Nothing should appear in the answer except the line containing "- ctrl-o : jump lists中回退一步." and the lines following it through the end of the listing, each given exactly.

-=-=-

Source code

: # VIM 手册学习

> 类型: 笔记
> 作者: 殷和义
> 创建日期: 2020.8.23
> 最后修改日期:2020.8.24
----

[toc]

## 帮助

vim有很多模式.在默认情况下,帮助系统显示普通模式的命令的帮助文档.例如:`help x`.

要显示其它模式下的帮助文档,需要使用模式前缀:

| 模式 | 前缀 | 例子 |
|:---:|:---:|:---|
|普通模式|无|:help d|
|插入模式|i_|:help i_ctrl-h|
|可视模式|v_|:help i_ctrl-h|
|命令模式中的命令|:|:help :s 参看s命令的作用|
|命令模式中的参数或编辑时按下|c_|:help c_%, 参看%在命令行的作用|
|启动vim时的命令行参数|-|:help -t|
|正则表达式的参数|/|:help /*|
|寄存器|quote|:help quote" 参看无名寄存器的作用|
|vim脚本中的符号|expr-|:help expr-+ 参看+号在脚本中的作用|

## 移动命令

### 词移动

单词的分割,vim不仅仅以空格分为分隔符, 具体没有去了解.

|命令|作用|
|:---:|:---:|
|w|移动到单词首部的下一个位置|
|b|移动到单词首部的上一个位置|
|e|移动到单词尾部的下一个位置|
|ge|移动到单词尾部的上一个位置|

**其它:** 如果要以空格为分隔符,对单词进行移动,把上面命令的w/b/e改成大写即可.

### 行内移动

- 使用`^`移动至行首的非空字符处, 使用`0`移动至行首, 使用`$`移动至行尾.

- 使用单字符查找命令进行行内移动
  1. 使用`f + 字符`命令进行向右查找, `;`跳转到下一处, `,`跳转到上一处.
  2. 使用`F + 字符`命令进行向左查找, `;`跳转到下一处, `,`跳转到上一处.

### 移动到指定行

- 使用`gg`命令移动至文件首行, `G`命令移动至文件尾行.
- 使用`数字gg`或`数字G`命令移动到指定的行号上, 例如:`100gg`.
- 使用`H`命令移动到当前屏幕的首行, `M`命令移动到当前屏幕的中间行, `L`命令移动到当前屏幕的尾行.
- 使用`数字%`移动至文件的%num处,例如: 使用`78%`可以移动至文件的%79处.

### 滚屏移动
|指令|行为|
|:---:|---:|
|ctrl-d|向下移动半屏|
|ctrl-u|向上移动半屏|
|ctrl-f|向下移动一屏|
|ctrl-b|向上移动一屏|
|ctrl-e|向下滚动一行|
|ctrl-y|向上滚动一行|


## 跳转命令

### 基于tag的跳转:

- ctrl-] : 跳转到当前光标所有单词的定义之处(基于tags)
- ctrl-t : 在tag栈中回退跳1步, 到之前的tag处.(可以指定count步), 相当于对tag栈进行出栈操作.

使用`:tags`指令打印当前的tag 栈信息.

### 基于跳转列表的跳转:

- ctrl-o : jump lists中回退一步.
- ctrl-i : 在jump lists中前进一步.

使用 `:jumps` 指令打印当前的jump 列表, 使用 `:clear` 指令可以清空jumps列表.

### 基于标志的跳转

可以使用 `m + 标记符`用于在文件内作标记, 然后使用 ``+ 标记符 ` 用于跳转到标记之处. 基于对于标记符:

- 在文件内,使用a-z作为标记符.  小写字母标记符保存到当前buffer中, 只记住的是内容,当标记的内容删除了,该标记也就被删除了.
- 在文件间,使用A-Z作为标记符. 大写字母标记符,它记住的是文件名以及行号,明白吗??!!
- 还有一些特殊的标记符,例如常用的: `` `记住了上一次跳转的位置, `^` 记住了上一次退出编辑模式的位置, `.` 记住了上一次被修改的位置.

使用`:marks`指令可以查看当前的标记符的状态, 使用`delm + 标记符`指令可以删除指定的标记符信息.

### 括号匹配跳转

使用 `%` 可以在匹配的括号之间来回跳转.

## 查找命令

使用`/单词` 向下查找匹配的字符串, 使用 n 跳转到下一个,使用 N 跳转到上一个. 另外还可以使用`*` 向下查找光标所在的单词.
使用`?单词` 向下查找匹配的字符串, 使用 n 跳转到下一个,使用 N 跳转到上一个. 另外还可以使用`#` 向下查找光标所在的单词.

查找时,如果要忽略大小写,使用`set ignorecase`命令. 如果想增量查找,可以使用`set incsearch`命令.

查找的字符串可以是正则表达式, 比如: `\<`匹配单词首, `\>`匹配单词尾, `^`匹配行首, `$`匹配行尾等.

-=-=-

#### PROBLEM SOLUTION
- ctrl-o : jump lists中回退一步.
- ctrl-i : 在jump lists中前进一步.

使用 `:jumps` 指令打印当前的jump 列表, 使用 `:clear` 指令可以清空jumps列表.

### 基于标志的跳转

可以使用 `m + 标记符`用于在文件内作标记, 然后使用 ``+ 标记符 ` 用于跳转到标记之处. 基于对于标记符:

- 在文件内,使用a-z作为标记符.  小写字母标记符保存到当前buffer中, 只记住的是内容,当标记的内容删除了,该标记也就被删除了.
- 在文件间,使用A-Z作为标记符. 大写字母标记符,它记住的是文件名以及行号,明白吗??!!
- 还有一些特殊的标记符,例如常用的: `` `记住了上一次跳转的位置, `^` 记住了上一次退出编辑模式的位置, `.` 记住了上一次被修改的位置.

使用`:marks`指令可以查看当前的标记符的状态, 使用`delm + 标记符`指令可以删除指定的标记符信息.

### 括号匹配跳转

使用 `%` 可以在匹配的括号之间来回跳转.

## 查找命令

使用`/单词` 向下查找匹配的字符串, 使用 n 跳转到下一个,使用 N 跳转到上一个. 另外还可以使用`*` 向下查找光标所在的单词.
使用`?单词` 向下查找匹配的字符串, 使用 n 跳转到下一个,使用 N 跳转到上一个. 另外还可以使用`#` 向下查找光标所在的单词.

查找时,如果要忽略大小写,使用`set ignorecase`命令. 如果想增量查找,可以使用`set incsearch`命令.

查找的字符串可以是正则表达式, 比如: `\<`匹配单词首, `\>`匹配单词尾, `^`匹配行首, `$`匹配行尾等.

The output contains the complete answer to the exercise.